* [Requirement]: Reproduce, exactly and in full, only the lines below from the one containing "We define $\Omega(g(n,m))$" through the one containing "c_2, n_0$, and".

(Data extracted from a collection)

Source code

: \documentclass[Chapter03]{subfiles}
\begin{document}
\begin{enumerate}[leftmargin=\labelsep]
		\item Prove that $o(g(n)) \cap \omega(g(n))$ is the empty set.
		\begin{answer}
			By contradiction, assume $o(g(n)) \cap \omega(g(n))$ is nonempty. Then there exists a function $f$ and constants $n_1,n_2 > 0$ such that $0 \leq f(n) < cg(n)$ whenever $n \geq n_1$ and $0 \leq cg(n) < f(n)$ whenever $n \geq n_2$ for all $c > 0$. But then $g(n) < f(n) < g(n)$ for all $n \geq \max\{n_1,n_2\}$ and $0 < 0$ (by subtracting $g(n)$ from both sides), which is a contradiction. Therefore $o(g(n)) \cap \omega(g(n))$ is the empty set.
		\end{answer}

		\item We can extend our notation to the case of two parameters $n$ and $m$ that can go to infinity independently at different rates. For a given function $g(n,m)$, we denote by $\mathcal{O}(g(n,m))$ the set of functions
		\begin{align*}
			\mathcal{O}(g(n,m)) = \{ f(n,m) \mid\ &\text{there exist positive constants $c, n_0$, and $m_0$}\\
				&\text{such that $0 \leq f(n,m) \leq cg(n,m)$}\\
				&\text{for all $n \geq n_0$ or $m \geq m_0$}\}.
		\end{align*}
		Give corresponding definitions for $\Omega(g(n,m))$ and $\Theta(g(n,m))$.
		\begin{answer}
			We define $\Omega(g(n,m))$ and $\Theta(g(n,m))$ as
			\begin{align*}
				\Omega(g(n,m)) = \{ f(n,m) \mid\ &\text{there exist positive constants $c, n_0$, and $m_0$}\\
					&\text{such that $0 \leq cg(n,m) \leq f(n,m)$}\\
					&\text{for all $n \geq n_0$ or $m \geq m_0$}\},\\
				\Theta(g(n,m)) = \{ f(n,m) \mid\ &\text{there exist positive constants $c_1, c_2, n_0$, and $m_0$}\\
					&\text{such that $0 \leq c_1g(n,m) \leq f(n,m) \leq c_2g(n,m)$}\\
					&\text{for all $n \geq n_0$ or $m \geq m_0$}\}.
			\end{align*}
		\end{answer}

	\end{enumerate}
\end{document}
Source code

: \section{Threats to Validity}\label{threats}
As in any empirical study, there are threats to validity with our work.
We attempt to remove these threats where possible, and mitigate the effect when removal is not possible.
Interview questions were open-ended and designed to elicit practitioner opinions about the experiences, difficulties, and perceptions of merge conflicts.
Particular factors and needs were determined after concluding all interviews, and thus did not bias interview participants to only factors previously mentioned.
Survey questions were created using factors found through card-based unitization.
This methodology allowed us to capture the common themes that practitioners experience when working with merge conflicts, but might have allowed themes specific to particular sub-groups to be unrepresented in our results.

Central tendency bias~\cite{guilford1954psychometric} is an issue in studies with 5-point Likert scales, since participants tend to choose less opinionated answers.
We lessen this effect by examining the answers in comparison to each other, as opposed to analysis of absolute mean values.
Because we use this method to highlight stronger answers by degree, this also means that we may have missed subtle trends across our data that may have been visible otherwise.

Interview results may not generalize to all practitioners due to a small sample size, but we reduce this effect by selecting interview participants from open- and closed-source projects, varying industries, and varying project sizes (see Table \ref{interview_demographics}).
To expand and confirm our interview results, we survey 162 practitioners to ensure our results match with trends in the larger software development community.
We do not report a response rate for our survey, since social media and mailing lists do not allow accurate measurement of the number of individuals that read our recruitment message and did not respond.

* [Result]:
			We define $\Omega(g(n,m))$ and $\Theta(g(n,m))$ as
			\begin{align*}
				\Omega(g(n,m)) = \{ f(n,m) \mid\ &\text{there exist positive constants $c, n_0$, and $m_0$}\\
					&\text{such that $0 \leq cg(n,m) \leq f(n,m)$}\\
					&\text{for all $n \geq n_0$ or $m \geq m_0$}\},\\
				\Theta(g(n,m)) = \{ f(n,m) \mid\ &\text{there exist positive constants $c_1, c_2, n_0$, and $m_0$}\\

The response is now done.